Go over the lines below, and when one contains the word "other", copy it.

Content starts

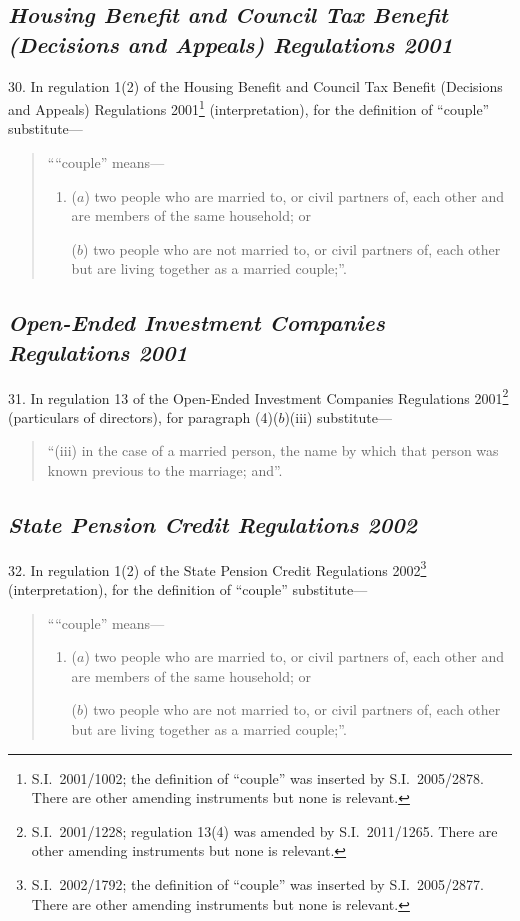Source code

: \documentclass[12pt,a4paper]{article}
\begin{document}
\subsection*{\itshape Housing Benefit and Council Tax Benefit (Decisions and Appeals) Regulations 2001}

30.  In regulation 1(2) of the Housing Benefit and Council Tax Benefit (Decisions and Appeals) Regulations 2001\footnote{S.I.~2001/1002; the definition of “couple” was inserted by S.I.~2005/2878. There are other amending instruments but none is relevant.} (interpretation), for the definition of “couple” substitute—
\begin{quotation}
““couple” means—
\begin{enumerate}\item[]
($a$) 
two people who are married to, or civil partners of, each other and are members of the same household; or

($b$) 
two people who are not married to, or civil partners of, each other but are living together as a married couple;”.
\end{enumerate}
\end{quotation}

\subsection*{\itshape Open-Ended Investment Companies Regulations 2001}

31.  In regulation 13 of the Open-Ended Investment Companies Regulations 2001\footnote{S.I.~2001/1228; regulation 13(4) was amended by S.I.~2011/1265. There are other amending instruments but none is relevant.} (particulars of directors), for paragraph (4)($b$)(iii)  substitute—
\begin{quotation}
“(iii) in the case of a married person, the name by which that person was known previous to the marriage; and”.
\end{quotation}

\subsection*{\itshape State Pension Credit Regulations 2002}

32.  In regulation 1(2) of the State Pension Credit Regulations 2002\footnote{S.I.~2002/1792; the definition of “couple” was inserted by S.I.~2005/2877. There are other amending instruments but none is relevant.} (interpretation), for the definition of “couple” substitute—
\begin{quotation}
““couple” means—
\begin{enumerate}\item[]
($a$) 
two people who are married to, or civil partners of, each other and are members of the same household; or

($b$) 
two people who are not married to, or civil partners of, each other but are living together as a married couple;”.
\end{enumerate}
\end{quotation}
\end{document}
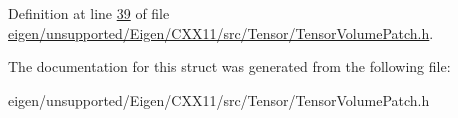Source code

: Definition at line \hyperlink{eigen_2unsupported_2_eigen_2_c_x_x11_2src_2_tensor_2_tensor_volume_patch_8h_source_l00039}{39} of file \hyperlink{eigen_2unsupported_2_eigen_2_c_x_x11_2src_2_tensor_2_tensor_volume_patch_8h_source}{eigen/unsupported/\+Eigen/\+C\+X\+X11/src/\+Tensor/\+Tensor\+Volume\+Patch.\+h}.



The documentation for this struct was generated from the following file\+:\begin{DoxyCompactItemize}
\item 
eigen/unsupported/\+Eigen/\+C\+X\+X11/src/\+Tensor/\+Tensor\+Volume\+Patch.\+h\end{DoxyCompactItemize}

Content ends

§ **RESPONSE AREA**
30.  In regulation 1(2) of the Housing Benefit and Council Tax Benefit (Decisions and Appeals) Regulations 2001\footnote{S.I.~2001/1002; the definition of “couple” was inserted by S.I.~2005/2878. There are other amending instruments but none is relevant.} (interpretation), for the definition of “couple” substitute—
two people who are married to, or civil partners of, each other and are members of the same household; or
two people who are not married to, or civil partners of, each other but are living together as a married couple;”.
31.  In regulation 13 of the Open-Ended Investment Companies Regulations 2001\footnote{S.I.~2001/1228; regulation 13(4) was amended by S.I.~2011/1265. There are other amending instruments but none is relevant.} (particulars of directors), for paragraph (4)($b$)(iii)  substitute—
32.  In regulation 1(2) of the State Pension Credit Regulations 2002\footnote{S.I.~2002/1792; the definition of “couple” was inserted by S.I.~2005/2877. There are other amending instruments but none is relevant.} (interpretation), for the definition of “couple” substitute—
two people who are married to, or civil partners of, each other and are members of the same household; or
two people who are not married to, or civil partners of, each other but are living together as a married couple;”.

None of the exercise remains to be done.